At the end of the collision, the v-final from the collision is the v-0 for the energy conservation part to the problem.
Okay, then there’s another 0 here I can get rid of, my initial height, or altitude, I’ve called 0, so that term goes away, and this equation does simplify to 0 equals mgh-final minus 1/2 mv0 squared. If I just move this to the other side, it says mathematically what I said in words. I start out with kinetic energy. This is after the collision. This is at the start of my swinging up. That kinetic energy is equivalent to the potential energy I have at the end of the problem.

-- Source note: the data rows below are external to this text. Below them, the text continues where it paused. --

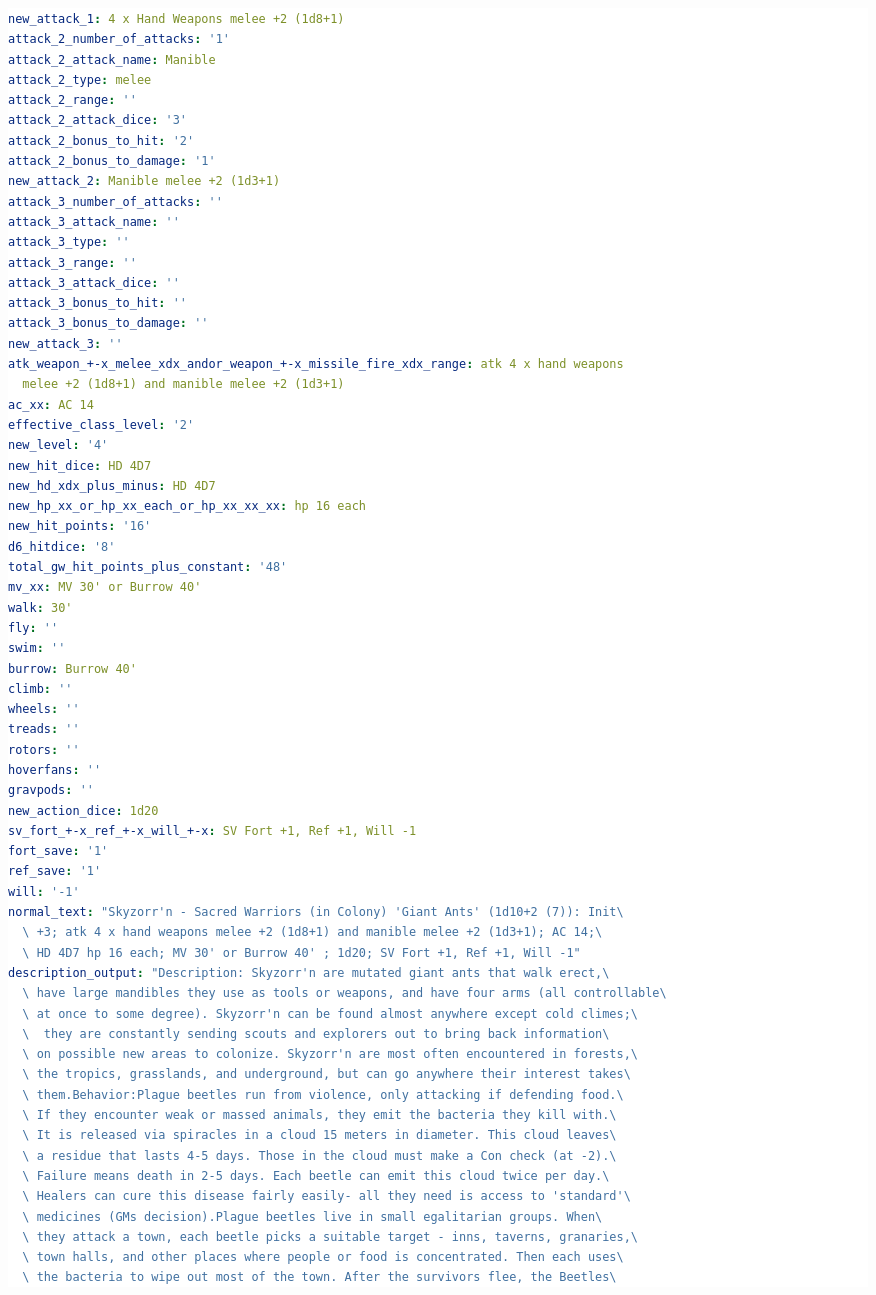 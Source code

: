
 ```yaml
new_attack_1: 4 x Hand Weapons melee +2 (1d8+1)
attack_2_number_of_attacks: '1'
attack_2_attack_name: Manible
attack_2_type: melee
attack_2_range: ''
attack_2_attack_dice: '3'
attack_2_bonus_to_hit: '2'
attack_2_bonus_to_damage: '1'
new_attack_2: Manible melee +2 (1d3+1)
attack_3_number_of_attacks: ''
attack_3_attack_name: ''
attack_3_type: ''
attack_3_range: ''
attack_3_attack_dice: ''
attack_3_bonus_to_hit: ''
attack_3_bonus_to_damage: ''
new_attack_3: ''
atk_weapon_+-x_melee_xdx_andor_weapon_+-x_missile_fire_xdx_range: atk 4 x hand weapons
  melee +2 (1d8+1) and manible melee +2 (1d3+1)
ac_xx: AC 14
effective_class_level: '2'
new_level: '4'
new_hit_dice: HD 4D7
new_hd_xdx_plus_minus: HD 4D7
new_hp_xx_or_hp_xx_each_or_hp_xx_xx_xx: hp 16 each
new_hit_points: '16'
d6_hitdice: '8'
total_gw_hit_points_plus_constant: '48'
mv_xx: MV 30' or Burrow 40'
walk: 30'
fly: ''
swim: ''
burrow: Burrow 40'
climb: ''
wheels: ''
treads: ''
rotors: ''
hoverfans: ''
gravpods: ''
new_action_dice: 1d20
sv_fort_+-x_ref_+-x_will_+-x: SV Fort +1, Ref +1, Will -1
fort_save: '1'
ref_save: '1'
will: '-1'
normal_text: "Skyzorr'n - Sacred Warriors (in Colony) 'Giant Ants' (1d10+2 (7)): Init\
  \ +3; atk 4 x hand weapons melee +2 (1d8+1) and manible melee +2 (1d3+1); AC 14;\
  \ HD 4D7 hp 16 each; MV 30' or Burrow 40' ; 1d20; SV Fort +1, Ref +1, Will -1"
description_output: "Description: Skyzorr'n are mutated giant ants that walk erect,\
  \ have large mandibles they use as tools or weapons, and have four arms (all controllable\
  \ at once to some degree). Skyzorr'n can be found almost anywhere except cold climes;\
  \  they are constantly sending scouts and explorers out to bring back information\
  \ on possible new areas to colonize. Skyzorr'n are most often encountered in forests,\
  \ the tropics, grasslands, and underground, but can go anywhere their interest takes\
  \ them.Behavior:Plague beetles run from violence, only attacking if defending food.\
  \ If they encounter weak or massed animals, they emit the bacteria they kill with.\
  \ It is released via spiracles in a cloud 15 meters in diameter. This cloud leaves\
  \ a residue that lasts 4-5 days. Those in the cloud must make a Con check (at -2).\
  \ Failure means death in 2-5 days. Each beetle can emit this cloud twice per day.\
  \ Healers can cure this disease fairly easily- all they need is access to 'standard'\
  \ medicines (GMs decision).Plague beetles live in small egalitarian groups. When\
  \ they attack a town, each beetle picks a suitable target - inns, taverns, granaries,\
  \ town halls, and other places where people or food is concentrated. Then each uses\
  \ the bacteria to wipe out most of the town. After the survivors flee, the Beetles\
``` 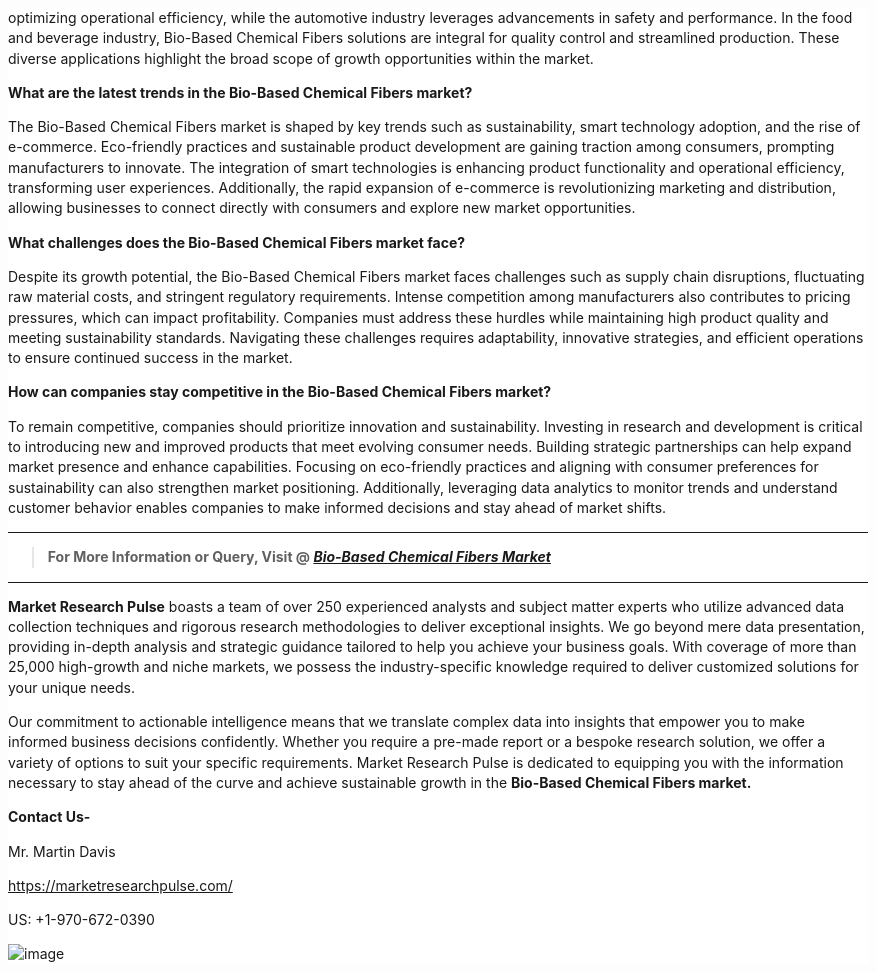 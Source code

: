 optimizing operational efficiency, while the automotive industry leverages advancements in safety and performance. In the food and beverage industry, Bio-Based Chemical Fibers solutions are integral for quality control and streamlined production. These diverse applications highlight the broad scope of growth opportunities within the market.</p><p><strong>What are the latest trends in the Bio-Based Chemical Fibers market?</strong></p><p>The Bio-Based Chemical Fibers market is shaped by key trends such as sustainability, smart technology adoption, and the rise of e-commerce. Eco-friendly practices and sustainable product development are gaining traction among consumers, prompting manufacturers to innovate. The integration of smart technologies is enhancing product functionality and operational efficiency, transforming user experiences. Additionally, the rapid expansion of e-commerce is revolutionizing marketing and distribution, allowing businesses to connect directly with consumers and explore new market opportunities.</p><p><strong>What challenges does the Bio-Based Chemical Fibers market face?</strong></p><p>Despite its growth potential, the Bio-Based Chemical Fibers market faces challenges such as supply chain disruptions, fluctuating raw material costs, and stringent regulatory requirements. Intense competition among manufacturers also contributes to pricing pressures, which can impact profitability. Companies must address these hurdles while maintaining high product quality and meeting sustainability standards. Navigating these challenges requires adaptability, innovative strategies, and efficient operations to ensure continued success in the market.</p><p><strong>How can companies stay competitive in the Bio-Based Chemical Fibers market?</strong></p><p>To remain competitive, companies should prioritize innovation and sustainability. Investing in research and development is critical to introducing new and improved products that meet evolving consumer needs. Building strategic partnerships can help expand market presence and enhance capabilities. Focusing on eco-friendly practices and aligning with consumer preferences for sustainability can also strengthen market positioning. Additionally, leveraging data analytics to monitor trends and understand customer behavior enables companies to make informed decisions and stay ahead of market shifts.</p><hr /><blockquote><p><strong>For More Information or Query, Visit @&nbsp;<em><a href="https://marketresearchpulse.com/report/72091/bio-based-chemical-fibers-market?utm_source=Linkedin&utm_medium=030">Bio-Based Chemical Fibers Market</a></em></strong></p></blockquote><hr /><p><strong>Market Research Pulse</strong> boasts a team of over 250 experienced analysts and subject matter experts who utilize advanced data collection techniques and rigorous research methodologies to deliver exceptional insights. We go beyond mere data presentation, providing in-depth analysis and strategic guidance tailored to help you achieve your business goals. With coverage of more than 25,000 high-growth and niche markets, we possess the industry-specific knowledge required to deliver customized solutions for your unique needs.</p><p>Our commitment to actionable intelligence means that we translate complex data into insights that empower you to make informed business decisions confidently. Whether you require a pre-made report or a bespoke research solution, we offer a variety of options to suit your specific requirements. Market Research Pulse is dedicated to equipping you with the information necessary to stay ahead of the curve and achieve sustainable growth in the <strong>Bio-Based Chemical Fibers market.</strong></p><p><strong>Contact Us-</strong></p><p>Mr. Martin Davis</p><p>https://marketresearchpulse.com/</p><p>US: +1-970-672-0390</p>
![image](https://github.com/user-attachments/assets/3a477bbd-a6c7-4c00-870b-81a15307391a)
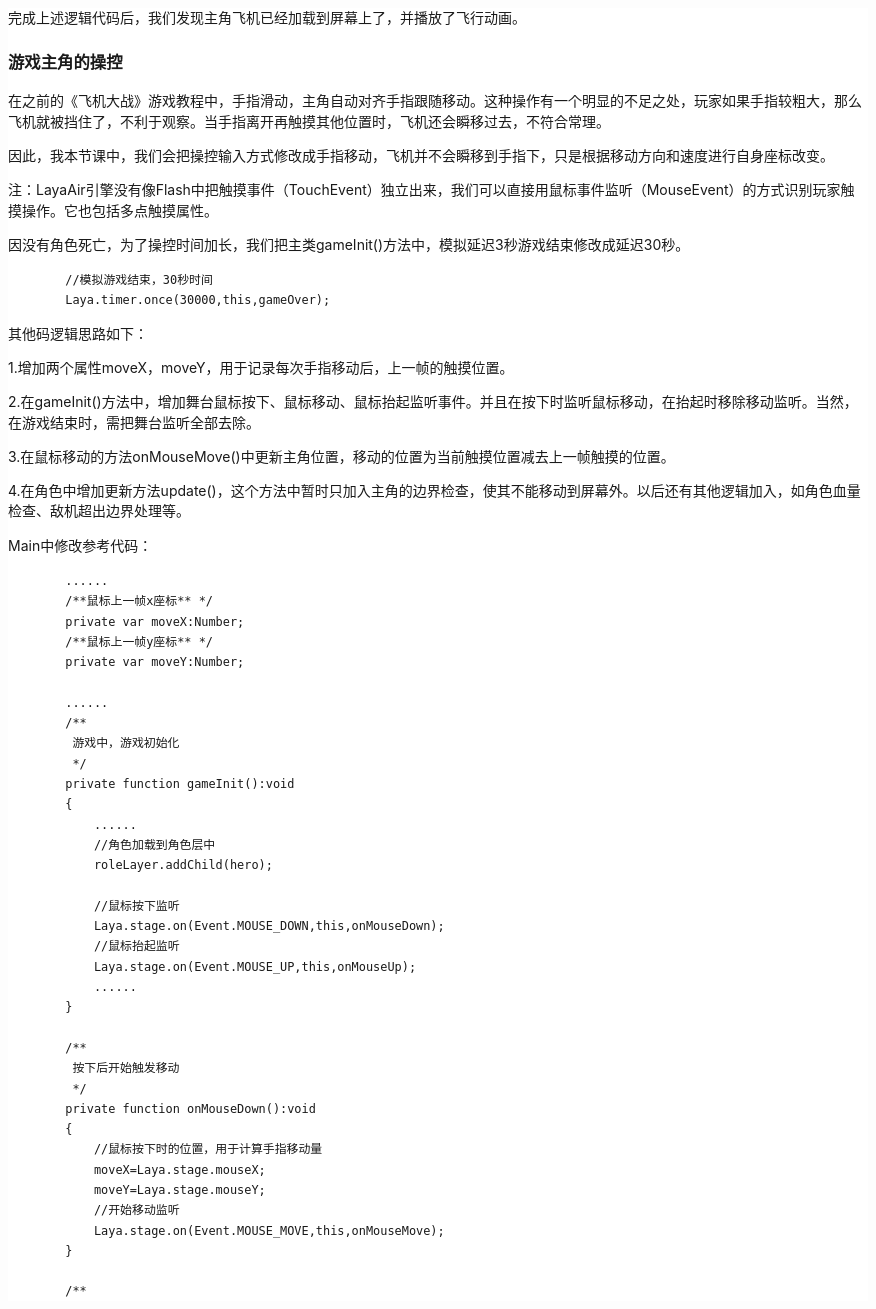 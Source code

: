

完成上述逻辑代码后，我们发现主角飞机已经加载到屏幕上了，并播放了飞行动画。



### 游戏主角的操控

在之前的《飞机大战》游戏教程中，手指滑动，主角自动对齐手指跟随移动。这种操作有一个明显的不足之处，玩家如果手指较粗大，那么飞机就被挡住了，不利于观察。当手指离开再触摸其他位置时，飞机还会瞬移过去，不符合常理。

因此，我本节课中，我们会把操控输入方式修改成手指移动，飞机并不会瞬移到手指下，只是根据移动方向和速度进行自身座标改变。

注：LayaAir引擎没有像Flash中把触摸事件（TouchEvent）独立出来，我们可以直接用鼠标事件监听（MouseEvent）的方式识别玩家触摸操作。它也包括多点触摸属性。

因没有角色死亡，为了操控时间加长，我们把主类gameInit()方法中，模拟延迟3秒游戏结束修改成延迟30秒。

```
		//模拟游戏结束，30秒时间
		Laya.timer.once(30000,this,gameOver);
```

其他码逻辑思路如下：

1.增加两个属性moveX，moveY，用于记录每次手指移动后，上一帧的触摸位置。

2.在gameInit()方法中，增加舞台鼠标按下、鼠标移动、鼠标抬起监听事件。并且在按下时监听鼠标移动，在抬起时移除移动监听。当然，在游戏结束时，需把舞台监听全部去除。

3.在鼠标移动的方法onMouseMove()中更新主角位置，移动的位置为当前触摸位置减去上一帧触摸的位置。

4.在角色中增加更新方法update()，这个方法中暂时只加入主角的边界检查，使其不能移动到屏幕外。以后还有其他逻辑加入，如角色血量检查、敌机超出边界处理等。

Main中修改参考代码：

```
		......
        /**鼠标上一帧x座标** */		
		private var moveX:Number;
		/**鼠标上一帧y座标** */	
		private var moveY:Number;
		
		......
		/**
		 游戏中，游戏初始化
		 */
		private function gameInit():void
		{
			......
			//角色加载到角色层中
			roleLayer.addChild(hero);
			
			//鼠标按下监听
			Laya.stage.on(Event.MOUSE_DOWN,this,onMouseDown);
			//鼠标抬起监听
			Laya.stage.on(Event.MOUSE_UP,this,onMouseUp);
			......			
		}
		
		/**
		 按下后开始触发移动
		 */	
		private function onMouseDown():void
		{
			//鼠标按下时的位置，用于计算手指移动量
			moveX=Laya.stage.mouseX;
			moveY=Laya.stage.mouseY;
			//开始移动监听
			Laya.stage.on(Event.MOUSE_MOVE,this,onMouseMove);
		}
		
		/**
``` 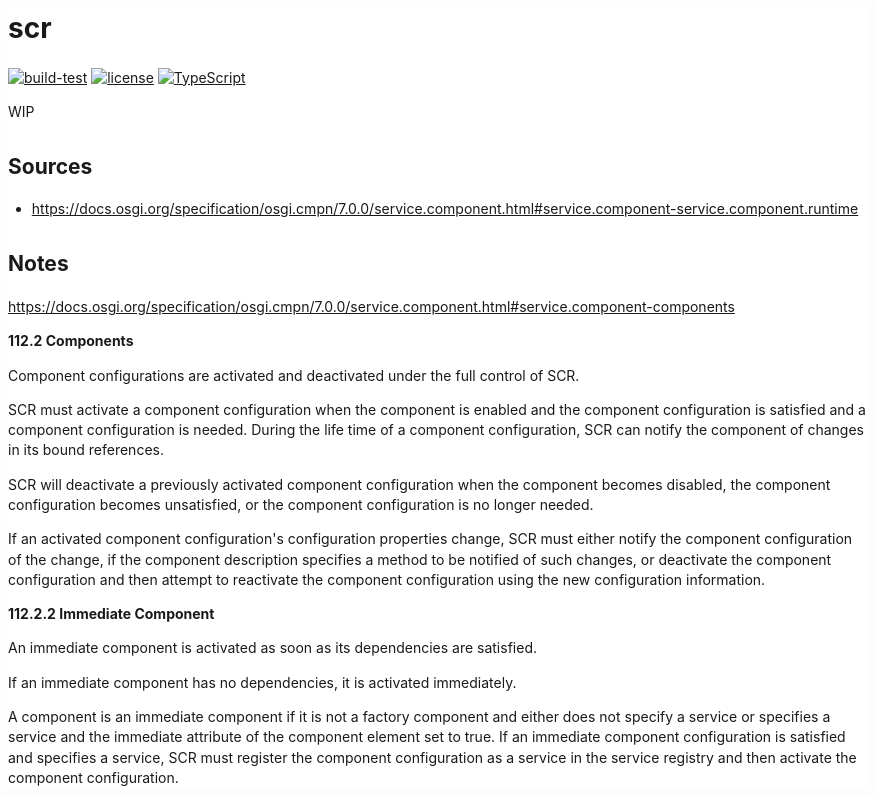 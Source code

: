 # scr

[![build-test](https://github.com/BlackBeltTechnology/pandino/actions/workflows/build-test.yml/badge.svg)](https://github.com/BlackBeltTechnology/pandino/actions/workflows/build-test.yml)
[![license](https://img.shields.io/badge/license-EPL%20v2.0-blue.svg)](https://github.com/BlackBeltTechnology/pandino)
[![TypeScript](https://img.shields.io/badge/%3C%2F%3E-TypeScript-%230074c1.svg)](http://www.typescriptlang.org/)

WIP

## Sources

- https://docs.osgi.org/specification/osgi.cmpn/7.0.0/service.component.html#service.component-service.component.runtime

## Notes

https://docs.osgi.org/specification/osgi.cmpn/7.0.0/service.component.html#service.component-components

**112.2 Components**

Component configurations are activated and deactivated under the full control of SCR.

SCR must activate a component configuration when the component is enabled and the component configuration is satisfied
and a component configuration is needed. During the life time of a component configuration, SCR can notify the component
of changes in its bound references.

SCR will deactivate a previously activated component configuration when the component becomes disabled, the component
configuration becomes unsatisfied, or the component configuration is no longer needed.

If an activated component configuration's configuration properties change, SCR must either notify the component
configuration of the change, if the component description specifies a method to be notified of such changes, or
deactivate the component configuration and then attempt to reactivate the component configuration using the new
configuration information.

**112.2.2 Immediate Component**

An immediate component is activated as soon as its dependencies are satisfied.

If an immediate component has no dependencies, it is activated immediately.

A component is an immediate component if it is not a factory component and either does not specify a service or
specifies a service and the immediate attribute of the component element set to true. If an immediate component
configuration is satisfied and specifies a service, SCR must register the component configuration as a service in the
service registry and then activate the component configuration.
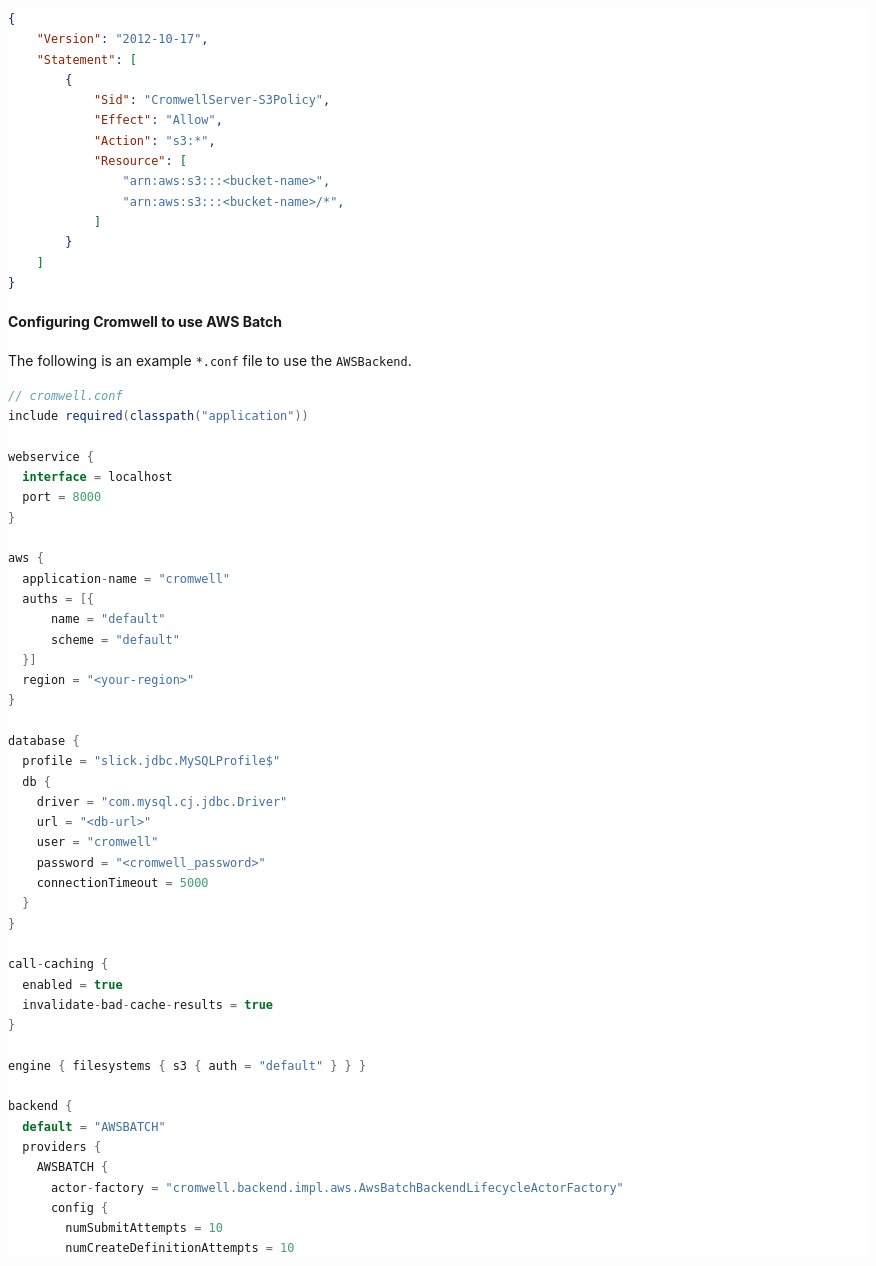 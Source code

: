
 ```json
{
    "Version": "2012-10-17",
    "Statement": [
        {
            "Sid": "CromwellServer-S3Policy",
            "Effect": "Allow",
            "Action": "s3:*",
            "Resource": [
                "arn:aws:s3:::<bucket-name>",
                "arn:aws:s3:::<bucket-name>/*",
            ]
        }
    ]
}
```


#### Configuring Cromwell to use AWS Batch

The following is an example `*.conf` file to use the `AWSBackend`.

```java
// cromwell.conf
include required(classpath("application"))

webservice {
  interface = localhost
  port = 8000
}

aws {
  application-name = "cromwell"
  auths = [{
      name = "default"
      scheme = "default"
  }]
  region = "<your-region>"
}

database {
  profile = "slick.jdbc.MySQLProfile$"
  db {
    driver = "com.mysql.cj.jdbc.Driver"
    url = "<db-url>"
    user = "cromwell"
    password = "<cromwell_password>"
    connectionTimeout = 5000
  }
}

call-caching {
  enabled = true
  invalidate-bad-cache-results = true
}

engine { filesystems { s3 { auth = "default" } } }

backend {
  default = "AWSBATCH"
  providers {
    AWSBATCH {
      actor-factory = "cromwell.backend.impl.aws.AwsBatchBackendLifecycleActorFactory"
      config {
        numSubmitAttempts = 10
        numCreateDefinitionAttempts = 10
```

The masses cancel out, as often happened in this problem. If I do a little algebra now to solve for v0 I see that it’s the square root of 2gh-final. When you plug in numbers for that, you end up with a v0 that is 3.569 meters per second.
Let me note this is vf from first part. So I have that value. Let’s take that now over here to the left. So I have that v-f for part one is v-f is equal to 3.569 meters per second.
Now important safety tip. Energy conservation you remember we just dealt with speed, so we solve for the speed of the block and the bullet just as it starts to swing up here after the collision.
The left side, momentum conservation as a tool now deals with velocity. So these are — this is velocity information. We do want to do a quick check when we come over and substitute in for this that if we put a positive number in here that would have to indicate the positive direction that they’re headed. That’s going to set the same sign, or direction, for this velocity, and that does make sense.
I didn’t explicitly write it and I probably should have, but we can go with the standard convention of positive to the right. So, all velocities in this problem would be positive. Okay, so I am going to do that. I’m going to leave this as positive.
Here’s my equation. I just scrolled up on the screen and copied it and pasted again. I’m ready to plug numbers in now. I have my v-f. I’m going to erase this now and put a little check mark there, ch, and I’m ready to put in numbers. I end up with m1 plus m2 is 2.51 kilograms. I have to divide that by 0.01 kilograms, and that’s times then 3.569 meters per second.
I end up then with 896 meters per second, a very high speed. That’s almost 1,600 miles an hour for the velocity of the incoming bullet. It’s positive, meaning to the right. The problem directly asked me for the speed of the incoming bullet, so I would also report then the speed is 896 meters per second. Okay, that’s the end of that example.